Toyota has a stupid cloud based system so it can recognize more than the 5 commands the onboard 2005 era processor can handle, and it constantly says “network busy” and other stupid errors.
“I envy people who can read lips. Being able to see what people are saying, without having to actually hear them, feels like a type of real-life superpower to me. Whenever I’m scrolling on TikTok and come across one of those videos of a lip-reader reciting something said by a celebrity at the Oscars or a professional athlete on the field, I can’t help but watch the whole clip.”
Hahaha. If you had bothered to do more research into lipreading abilities, you will see it’s mostly myth.
The best lipreaders in English language can only identify the spoken words 30-40% of time unless you are able to hear (via hearing aids or cochlear implants) and identify the voiced and non-voiced letters (b, p; d, t; f, v; etc.) by listening, which increases the comprehension to 60%. Many words in English look similar but sound completely different: man, ban, pan; mother, bother; high school, asshole; six, sex; education, ejaculation; and so forth. They fill in the blanks by looking at the context and figuring out which one fits.
Try this one: “Tell you what, I am going to tell you what.” Clue: a ski town in southwestern Colorado that starts with T.
Same in German with so many words looking so similar but meaning so different, especially the vowels with and without umlaut: Bienen (bees), Beinen (legs); fordern (demand), fördern (encourage); Mama, Papa; achten (to respect or hold in high esteem), ächten (to ostractise somebody); etc. The long compound words can look too much like a sentence and be misunderstood too easily. It’s bad when there are many regional dialects in Germany that don’t follow the Hochdeutsch (Standard German) pronunciations, especially the Swabian German (Stuttgart area and hardest to understand even for hearing Germans) and Schwiizerdütsch (Swiss German).
When the person speaks fast, forget it. When the person has moustache (especially walrus or motorcycle), impossible. When the person doesn’t stand face-to-face when speaking, hard to tell what is said. When the person barely moves their lips (especially the actor, Peter Welles), adios. When the person speaks in technical jargon or uses names, brain freeze. When the person whose English is foreign language speaks, “Sorry? What?”
Reading lips is very exhausting mentally. The lipreaders must concentrate on understanding that they often forget the rest of dialogue. After five to ten minutes, the lipreaders just want to give up and resort to the sign language or written communication.
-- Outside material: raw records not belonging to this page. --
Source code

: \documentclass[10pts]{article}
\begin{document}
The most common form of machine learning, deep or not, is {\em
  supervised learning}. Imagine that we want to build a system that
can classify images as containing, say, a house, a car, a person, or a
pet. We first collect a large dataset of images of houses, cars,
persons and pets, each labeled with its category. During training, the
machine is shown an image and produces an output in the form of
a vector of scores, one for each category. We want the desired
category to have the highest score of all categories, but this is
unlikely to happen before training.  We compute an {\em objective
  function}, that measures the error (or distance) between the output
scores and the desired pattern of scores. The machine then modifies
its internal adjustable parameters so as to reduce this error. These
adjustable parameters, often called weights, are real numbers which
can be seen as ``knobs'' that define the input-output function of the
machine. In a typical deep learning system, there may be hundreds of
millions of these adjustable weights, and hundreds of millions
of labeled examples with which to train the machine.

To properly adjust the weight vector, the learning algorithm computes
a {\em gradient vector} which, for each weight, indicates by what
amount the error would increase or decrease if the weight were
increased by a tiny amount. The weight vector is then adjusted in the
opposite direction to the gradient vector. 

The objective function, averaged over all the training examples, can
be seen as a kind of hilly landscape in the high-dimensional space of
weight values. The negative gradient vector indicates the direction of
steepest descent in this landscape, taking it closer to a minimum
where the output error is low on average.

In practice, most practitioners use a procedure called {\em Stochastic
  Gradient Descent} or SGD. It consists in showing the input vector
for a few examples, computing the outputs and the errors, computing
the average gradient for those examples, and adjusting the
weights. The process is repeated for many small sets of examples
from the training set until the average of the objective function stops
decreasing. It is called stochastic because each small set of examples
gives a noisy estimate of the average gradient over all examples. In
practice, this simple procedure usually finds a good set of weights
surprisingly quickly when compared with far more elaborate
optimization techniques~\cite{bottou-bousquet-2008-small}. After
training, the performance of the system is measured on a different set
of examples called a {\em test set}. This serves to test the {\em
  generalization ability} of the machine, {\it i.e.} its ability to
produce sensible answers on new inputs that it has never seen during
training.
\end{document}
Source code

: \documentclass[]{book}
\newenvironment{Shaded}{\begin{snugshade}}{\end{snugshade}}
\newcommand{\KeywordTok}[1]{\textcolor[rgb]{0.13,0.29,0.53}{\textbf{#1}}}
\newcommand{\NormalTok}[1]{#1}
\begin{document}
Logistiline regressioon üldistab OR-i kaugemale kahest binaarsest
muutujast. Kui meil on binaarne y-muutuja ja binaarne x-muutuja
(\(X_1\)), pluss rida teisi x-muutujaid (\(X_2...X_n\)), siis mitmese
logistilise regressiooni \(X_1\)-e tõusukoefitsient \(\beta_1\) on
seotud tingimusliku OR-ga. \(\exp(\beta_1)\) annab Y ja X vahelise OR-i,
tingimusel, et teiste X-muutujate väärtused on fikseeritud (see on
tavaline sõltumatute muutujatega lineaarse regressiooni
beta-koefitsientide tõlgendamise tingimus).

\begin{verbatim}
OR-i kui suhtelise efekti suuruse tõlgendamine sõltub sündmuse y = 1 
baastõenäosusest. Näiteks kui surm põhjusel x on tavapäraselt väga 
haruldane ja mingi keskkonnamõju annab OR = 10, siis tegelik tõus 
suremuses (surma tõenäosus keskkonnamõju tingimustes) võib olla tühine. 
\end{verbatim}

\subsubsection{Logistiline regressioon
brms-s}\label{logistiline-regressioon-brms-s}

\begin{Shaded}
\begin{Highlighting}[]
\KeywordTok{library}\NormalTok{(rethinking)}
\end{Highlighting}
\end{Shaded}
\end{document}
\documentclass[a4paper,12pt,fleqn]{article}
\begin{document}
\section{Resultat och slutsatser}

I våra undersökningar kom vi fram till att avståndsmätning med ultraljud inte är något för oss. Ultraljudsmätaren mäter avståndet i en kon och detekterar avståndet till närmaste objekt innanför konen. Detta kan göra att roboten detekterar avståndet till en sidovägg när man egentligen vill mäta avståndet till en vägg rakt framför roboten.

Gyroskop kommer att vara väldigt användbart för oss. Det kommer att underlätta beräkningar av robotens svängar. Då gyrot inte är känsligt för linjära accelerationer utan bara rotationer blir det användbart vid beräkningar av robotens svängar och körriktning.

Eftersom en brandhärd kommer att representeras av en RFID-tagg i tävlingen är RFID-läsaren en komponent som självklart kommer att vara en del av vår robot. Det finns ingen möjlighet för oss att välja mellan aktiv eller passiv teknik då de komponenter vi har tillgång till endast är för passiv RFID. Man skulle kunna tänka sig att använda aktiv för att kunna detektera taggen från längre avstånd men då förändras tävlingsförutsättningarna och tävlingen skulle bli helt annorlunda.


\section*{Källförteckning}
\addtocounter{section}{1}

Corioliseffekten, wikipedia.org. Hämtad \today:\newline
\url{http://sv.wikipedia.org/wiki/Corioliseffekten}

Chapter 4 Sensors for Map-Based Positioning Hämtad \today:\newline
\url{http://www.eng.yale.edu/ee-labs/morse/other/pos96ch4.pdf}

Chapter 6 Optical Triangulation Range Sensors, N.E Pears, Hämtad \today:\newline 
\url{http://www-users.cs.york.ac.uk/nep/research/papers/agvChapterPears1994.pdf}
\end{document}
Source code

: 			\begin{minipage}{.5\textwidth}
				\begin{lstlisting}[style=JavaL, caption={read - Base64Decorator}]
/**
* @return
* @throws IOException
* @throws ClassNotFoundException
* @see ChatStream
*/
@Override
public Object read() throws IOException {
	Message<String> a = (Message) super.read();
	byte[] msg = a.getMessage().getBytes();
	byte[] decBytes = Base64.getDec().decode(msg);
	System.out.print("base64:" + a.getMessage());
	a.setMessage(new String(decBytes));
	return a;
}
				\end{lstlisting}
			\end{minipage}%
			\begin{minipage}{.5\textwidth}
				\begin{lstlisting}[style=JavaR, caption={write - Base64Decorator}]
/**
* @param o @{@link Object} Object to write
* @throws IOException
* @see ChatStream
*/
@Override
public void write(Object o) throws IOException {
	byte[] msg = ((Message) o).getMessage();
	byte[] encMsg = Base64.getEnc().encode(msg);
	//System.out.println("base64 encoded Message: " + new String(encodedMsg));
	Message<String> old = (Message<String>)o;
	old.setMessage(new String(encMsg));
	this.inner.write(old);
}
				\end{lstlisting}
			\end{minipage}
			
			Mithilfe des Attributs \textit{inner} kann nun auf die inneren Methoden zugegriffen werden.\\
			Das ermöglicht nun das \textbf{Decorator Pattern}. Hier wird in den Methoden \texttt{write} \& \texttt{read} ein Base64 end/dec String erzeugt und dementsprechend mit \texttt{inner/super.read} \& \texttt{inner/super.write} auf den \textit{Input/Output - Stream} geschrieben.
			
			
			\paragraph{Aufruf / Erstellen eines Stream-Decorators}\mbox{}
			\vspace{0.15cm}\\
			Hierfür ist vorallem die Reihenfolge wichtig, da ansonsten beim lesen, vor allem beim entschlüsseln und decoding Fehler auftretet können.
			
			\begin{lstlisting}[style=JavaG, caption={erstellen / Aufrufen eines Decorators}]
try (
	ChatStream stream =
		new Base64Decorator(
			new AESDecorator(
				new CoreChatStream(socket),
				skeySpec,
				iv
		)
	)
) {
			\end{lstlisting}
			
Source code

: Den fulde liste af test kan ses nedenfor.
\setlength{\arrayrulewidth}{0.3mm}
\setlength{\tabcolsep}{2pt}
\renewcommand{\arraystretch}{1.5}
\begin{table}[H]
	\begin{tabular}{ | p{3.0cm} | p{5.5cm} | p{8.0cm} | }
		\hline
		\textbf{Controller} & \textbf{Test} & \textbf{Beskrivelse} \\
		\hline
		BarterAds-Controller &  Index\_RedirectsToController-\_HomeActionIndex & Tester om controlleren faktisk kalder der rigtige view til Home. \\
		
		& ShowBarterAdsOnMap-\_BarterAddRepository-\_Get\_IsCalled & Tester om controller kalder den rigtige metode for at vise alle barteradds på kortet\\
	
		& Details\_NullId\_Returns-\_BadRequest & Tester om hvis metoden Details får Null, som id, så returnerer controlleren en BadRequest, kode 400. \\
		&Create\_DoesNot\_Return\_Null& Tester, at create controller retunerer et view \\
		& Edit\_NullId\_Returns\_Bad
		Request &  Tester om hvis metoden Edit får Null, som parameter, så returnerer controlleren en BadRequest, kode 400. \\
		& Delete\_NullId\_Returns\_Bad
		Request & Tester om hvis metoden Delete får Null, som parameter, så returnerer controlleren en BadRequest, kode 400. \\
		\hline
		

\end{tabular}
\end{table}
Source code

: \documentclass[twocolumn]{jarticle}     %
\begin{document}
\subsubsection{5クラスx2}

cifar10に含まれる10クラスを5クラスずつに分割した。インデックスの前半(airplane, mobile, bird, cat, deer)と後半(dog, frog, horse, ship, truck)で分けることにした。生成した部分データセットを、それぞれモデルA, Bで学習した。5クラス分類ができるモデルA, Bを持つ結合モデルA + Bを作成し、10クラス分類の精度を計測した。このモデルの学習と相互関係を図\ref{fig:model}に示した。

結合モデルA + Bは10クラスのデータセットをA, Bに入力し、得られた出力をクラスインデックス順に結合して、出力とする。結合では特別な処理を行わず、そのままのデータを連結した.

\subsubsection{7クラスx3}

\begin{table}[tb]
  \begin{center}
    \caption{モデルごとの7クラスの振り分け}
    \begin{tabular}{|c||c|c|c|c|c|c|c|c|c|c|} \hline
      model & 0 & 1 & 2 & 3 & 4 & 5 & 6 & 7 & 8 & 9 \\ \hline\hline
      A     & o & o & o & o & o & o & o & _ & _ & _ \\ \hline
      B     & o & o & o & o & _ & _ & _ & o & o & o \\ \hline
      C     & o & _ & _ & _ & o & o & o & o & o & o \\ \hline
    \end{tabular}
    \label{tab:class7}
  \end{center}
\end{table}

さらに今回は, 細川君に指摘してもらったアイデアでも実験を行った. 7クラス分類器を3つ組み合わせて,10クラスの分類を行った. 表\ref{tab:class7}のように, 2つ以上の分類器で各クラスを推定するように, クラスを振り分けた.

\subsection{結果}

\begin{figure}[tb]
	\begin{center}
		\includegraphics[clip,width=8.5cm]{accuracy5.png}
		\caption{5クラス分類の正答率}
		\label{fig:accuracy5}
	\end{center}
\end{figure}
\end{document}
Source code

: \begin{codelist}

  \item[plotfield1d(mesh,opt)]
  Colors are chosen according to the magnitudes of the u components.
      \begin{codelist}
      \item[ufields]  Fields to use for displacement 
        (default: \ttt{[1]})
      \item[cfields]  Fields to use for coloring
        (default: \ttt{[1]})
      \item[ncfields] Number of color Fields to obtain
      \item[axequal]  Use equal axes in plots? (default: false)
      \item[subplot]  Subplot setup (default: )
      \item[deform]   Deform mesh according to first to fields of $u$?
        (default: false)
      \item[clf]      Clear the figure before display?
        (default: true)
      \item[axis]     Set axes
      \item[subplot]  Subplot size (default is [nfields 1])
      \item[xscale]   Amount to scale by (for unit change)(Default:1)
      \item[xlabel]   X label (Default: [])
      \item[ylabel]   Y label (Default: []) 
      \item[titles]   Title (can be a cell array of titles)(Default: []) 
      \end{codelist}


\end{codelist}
Deaf people hate it when asked if they could read lips. They usually retort by asking, “Can you sign?”
This reminds me of the old joke of mouthing “olive juice” to someone you know.
Yeah, not much of a joke to us deaf people who have to put up with that crap from hearing people on the reg…
Obviously, I wasn’t talking about people doing that to hearing impaired people and can’t imagine anyone thinking that would be appropriate to do to a deaf person as a joke. I’m sorry if assholes have done that to you.
A thousand times yes. Yeah, try saying “elephant shoe” or “olive juice” to someone without voicing the words out loud and see if they can guess what you’re saying.
As a person deaf since birth I all too often have people ask me if I can lipread, a question to which I just shake my head in response, or, worse and more obnoxiously, they’ll tell me about how they knew a deaf person in childhood who could lipread perfectly (yeah, the clue is there in the word “childhood” in that they were kids themselves who were easily fooled.)
The first time I tried watching the film 2001: A Space Odyssey I was in high school and it was on cable TV; when they got to the scene where HAL 9000 lipreads the astronauts talking to each other IN PROFILE I was so disgusted I turned the TV off and cursed Stanley Kubrick even more than Shelley Duvall must have after the 127th take of the baseball bat scene in The Shining.
I can’t dispute statistics or the chances of anyone being successful with lip reading, given reduction and dialects. I am quite good at grasping googly translate gibberish and getting useful English from it, however.
I have met someone who could read lips and speak with astounding ability, who cannot hear.
He learned to speak English using a candle in front of his mouth, and learned to read lips at the same time. This was clearly a very long and intense process. I doubt many people have the opportunity or the inclination to go through that. I would have never known he was deaf if he hadn’t told me, and he only told me because I asked about his accent, which I took to be Australian. This upset him, as he was quite properly proud of his speaking clarity. I can assure you his speech is better than 99% of the population. We had a long conversation, many things he would have struggled with guessing from context, and he only missed things when I turned away. It was my first time in the desert, and I was generally distracted, as you’d expect.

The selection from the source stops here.